The NCHSAA also has an allotment of additional funds which are partially returned to schools to protect against emergencies. Last year, NCHSAA returned $500,000 back to schools from its allotment funds.
“The NCHSAA doesn’t govern West or North or East other than the fact that our high schools choose to be members and they are participating in sanctioned athletic activities across the state. Each of our high schools pays a membership fee, and when they do, they are accepting the organization,” Bryant said. “I certainly think that our student athletes and our schools have found great value in being members. Like anything there are limitations, and there are things in which the organization can grow and be better. It would appear by the simple fact that all the schools in the county continue to be members that the value for our student athletes, the opportunity for them to compete against other schools in our state, that value exceeds the challenges schools face.”
Smith agrees that the NCHSAA is helpful, but disagrees with the way the organization structures the playoff games.
“The amount of money they (NCHSAA) take from our gate money really hurts,” Smith said. “For example, in the Kings Mountain playoff game (in November), Kings Mountain got a share of our gate, and we had to pay all of the expenses: security, ticket takers, even the rescue squad. That came out of our half, so Kings Mountain ended making more gate money from our playoff game than we did. The state also walked off with a good chunk of it, and they did nothing.”
Rick Strunk, the associate communications director for the NCHSAA, says it’s rare that an away school makes more money than the home school. He feels that these payments are more than fair because school officials come up with the fees, not his organization.
“The athletic organization is governed by a board of directors with equal representatives from each of the eight regions of North Carolina. The representatives consist of athletic directors, superintendents and other school officials,” Strunk said. “The board of directors determines the formula for the travel allotments for different sports.”
Strunk said that many state athletic organizations take 100 percent of all funds from postseason events, so the 15 percent they take is minimal.
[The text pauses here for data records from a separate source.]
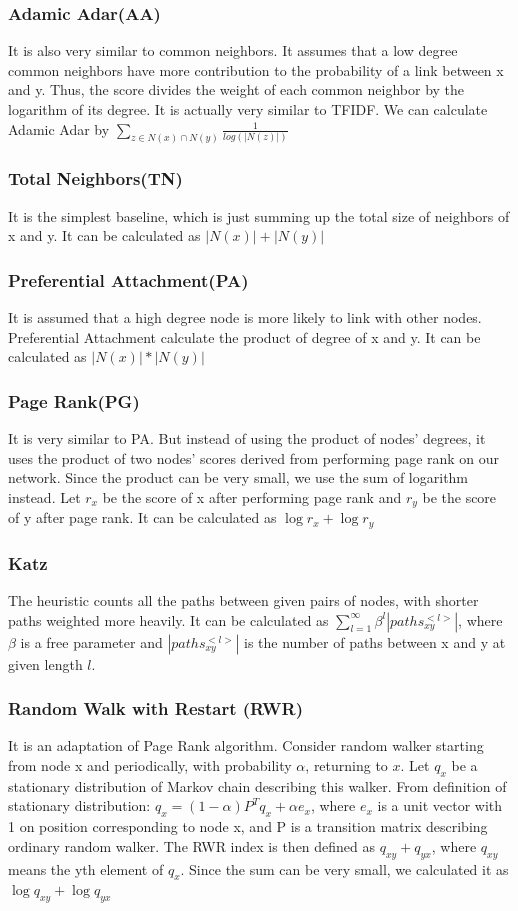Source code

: \documentclass[12pt]{article}
\begin{document}
\subsubsection{Adamic Adar(AA)}
It is also very similar to common neighbors. It assumes that a low degree common neighbors have more contribution to the probability of a link between x and y. Thus, the score divides the weight of each common neighbor by the logarithm of its degree. It is actually very similar to TFIDF. We can calculate Adamic Adar by $\sum_{z \in N(x) \cap N(y)}{\frac{1}{log(|N(z)|)}}$
\subsubsection{Total Neighbors(TN)}
It is the simplest baseline, which is just summing up the total size of neighbors of x and y. It can be calculated as $|N(x)| + |N(y)|$
\subsubsection{Preferential Attachment(PA)}
It is assumed that a high degree node is more likely to link with other nodes. Preferential Attachment calculate the product of degree of x and y. It can be calculated as $|N(x)| * |N(y)|$
\subsubsection{Page Rank(PG)}
It is very similar to PA. But instead of using the product of nodes' degrees, it uses the product of two nodes' scores derived from performing page rank on our network. Since the product can be very small, we use the sum of logarithm instead. Let $r_x$ be the score of x after performing page rank and $r_y$ be the score of y after page rank. It can be calculated as $\log{r_x} + \log{r_y}$
\subsubsection{Katz}
The heuristic counts all the paths between given pairs of nodes, with shorter paths weighted more heavily. It can be calculated as $\sum_{l=1}^{\infty}\beta^l|paths_{xy}^{<l>}|$, where $\beta$ is a free parameter and $|paths_{xy}^{<l>}|$ is the number of paths between x and y at given length $l$. 
\subsubsection{Random Walk with Restart (RWR)}
It is an adaptation of Page Rank algorithm. Consider random walker starting from node x and periodically, with probability $\alpha$, returning to $x$. Let $q_{x}$ be a stationary distribution of Markov chain describing this walker. From definition of stationary distribution: $q_{x} = (1-\alpha)P^Tq_{x} + \alpha e_{x}$, where $e_{x}$ is a unit vector with 1 on position corresponding to node x, and P is a transition matrix describing ordinary random walker. The RWR index is then defined as $q_{xy} + q_{yx}$, where $q_{xy}$ means the yth element of $q_{x}$. Since the sum can be very small, we calculated it as $\log {q_{xy}} + \log {q_{yx}}$
\end{document}

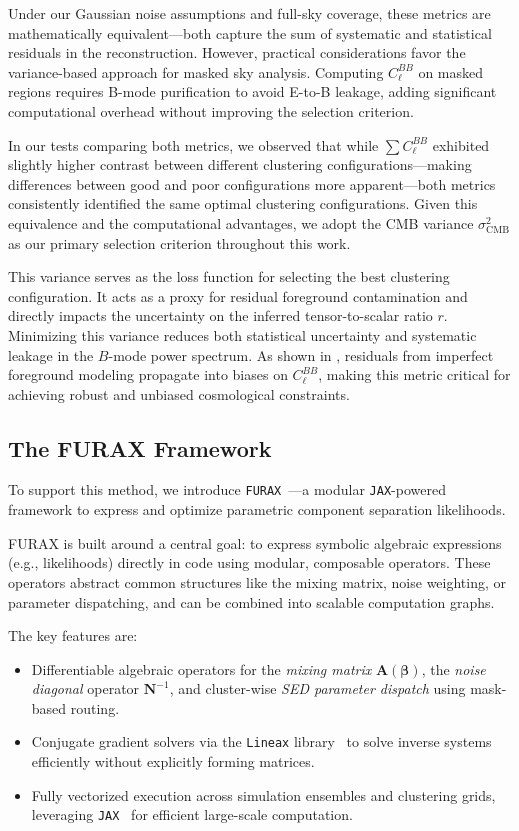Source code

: \documentclass[fleqn,usenatbib]{mnras}
\begin{document}
Under our Gaussian noise assumptions and full-sky coverage, these metrics are mathematically equivalent—both capture the sum of systematic and statistical residuals in the reconstruction. However, practical considerations favor the variance-based approach for masked sky analysis. Computing $C_\ell^{BB}$ on masked regions requires B-mode purification to avoid E-to-B leakage, adding significant computational overhead without improving the selection criterion. 

In our tests comparing both metrics, we observed that while $\sum C_\ell^{BB}$ exhibited slightly higher contrast between different clustering configurations—making differences between good and poor configurations more apparent—both metrics consistently identified the same optimal clustering configurations. Given this equivalence and the computational advantages, we adopt the CMB variance $\sigma^2_{\mathrm{CMB}}$ as our primary selection criterion throughout this work.

This variance serves as the loss function for selecting the best clustering configuration. It acts as a proxy for residual foreground contamination and directly impacts the uncertainty on the inferred tensor-to-scalar ratio \( r \). Minimizing this variance reduces both statistical uncertainty and systematic leakage in the \( B \)-mode power spectrum. As shown in \citep{Errard2015}, residuals from imperfect foreground modeling propagate into biases on \( C_\ell^{BB} \), making this metric critical for achieving robust and unbiased cosmological constraints.
\subsection{The FURAX Framework}

To support this method, we introduce \texttt{FURAX}~\citep{FURAX}---a modular \texttt{JAX}-powered framework to express and optimize parametric component separation likelihoods.

FURAX is built around a central goal: to express symbolic algebraic expressions (e.g., likelihoods) directly in code using modular, composable operators. These operators abstract common structures like the mixing matrix, noise weighting, or parameter dispatching, and can be combined into scalable computation graphs.

The key features are:
\begin{itemize}
    \item Differentiable algebraic operators for the \textit{mixing matrix} \( \mathbf{A}(\boldsymbol{\beta}) \), the \textit{noise diagonal} operator \( \mathbf{N}^{-1} \), and cluster-wise \textit{SED parameter dispatch} using mask-based routing.
    \item Conjugate gradient solvers via the \texttt{Lineax} library~\citep{lineax} to solve inverse systems efficiently without explicitly forming matrices.
    \item Fully vectorized execution across simulation ensembles and clustering grids, leveraging \texttt{JAX}~\citep{JAX} for efficient large-scale computation.
\end{itemize}
\end{document}
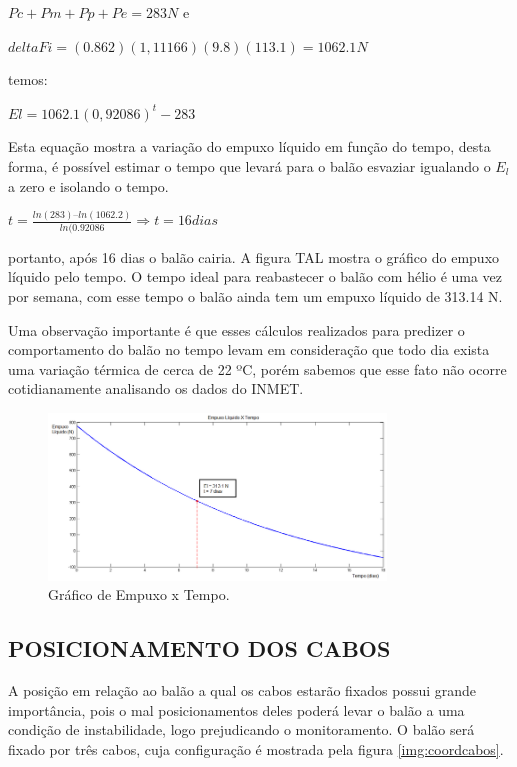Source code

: 	 $Pc + Pm + Pp+Pe = 283 N$   e

	 $deltaFi = (0.862)(1,11166)(9.8)(113.1) = 1062.1 N$

	temos:

	 $El = 1062.1(0,92086)^t - 283$

	Esta equação mostra a variação do empuxo líquido em função do tempo, desta forma, é possível estimar o tempo que levará para o balão esvaziar igualando o $E_l$ a zero e isolando o tempo.

	$t = \frac{ln(283) – ln(1062.2)}{ln(0.92086} \Rightarrow t = 16 dias$

	portanto, após 16 dias o balão cairia. A figura TAL mostra o gráfico do empuxo líquido pelo tempo. O tempo ideal para reabastecer o balão com hélio é uma vez por semana, com esse tempo o balão ainda tem um empuxo líquido de 313.14 N.

	Uma observação importante é que esses cálculos realizados para predizer o comportamento do balão no tempo levam em consideração que todo dia exista uma variação térmica de cerca de 22 ºC, porém sabemos que esse fato não ocorre cotidianamente analisando os dados do INMET.


	\begin{figure}[H]
		\centering
		\includegraphics[width=0.8\textwidth]{figuras/empuxoLiquidoTempo}
		\caption{Gráfico de Empuxo x Tempo.}
		\label{img:empuxoLiquidoTempo}
	\end{figure}


\subsection{POSICIONAMENTO DOS CABOS}

	A posição em relação ao balão a qual os cabos estarão fixados possui grande importância, pois o mal posicionamentos deles poderá levar o balão a uma condição de instabilidade, logo prejudicando o monitoramento. O balão será fixado por três cabos, cuja  configuração é mostrada pela figura \ref{img:coordcabos}.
Some of the costs for sports teams fall on students. Members of the volleyball team said that without fundraising the equipment and uniforms required for the sport can cost up to $500. Student-athletes are also responsible for the transportation fee which in Henderson County is $20. Smith said the cost is minimal compared to what other school systems charge, but that sports should be free.
“We are fortunate in Henderson County that our transportation fee is very minimal for our athletes. In Buncombe County that fee is up to about $100 per student per sport,” Smith said. “I don’t think students should have to pay to participate in sports.”
By Ari Sen
Photo illustration by Analyse Wilkins.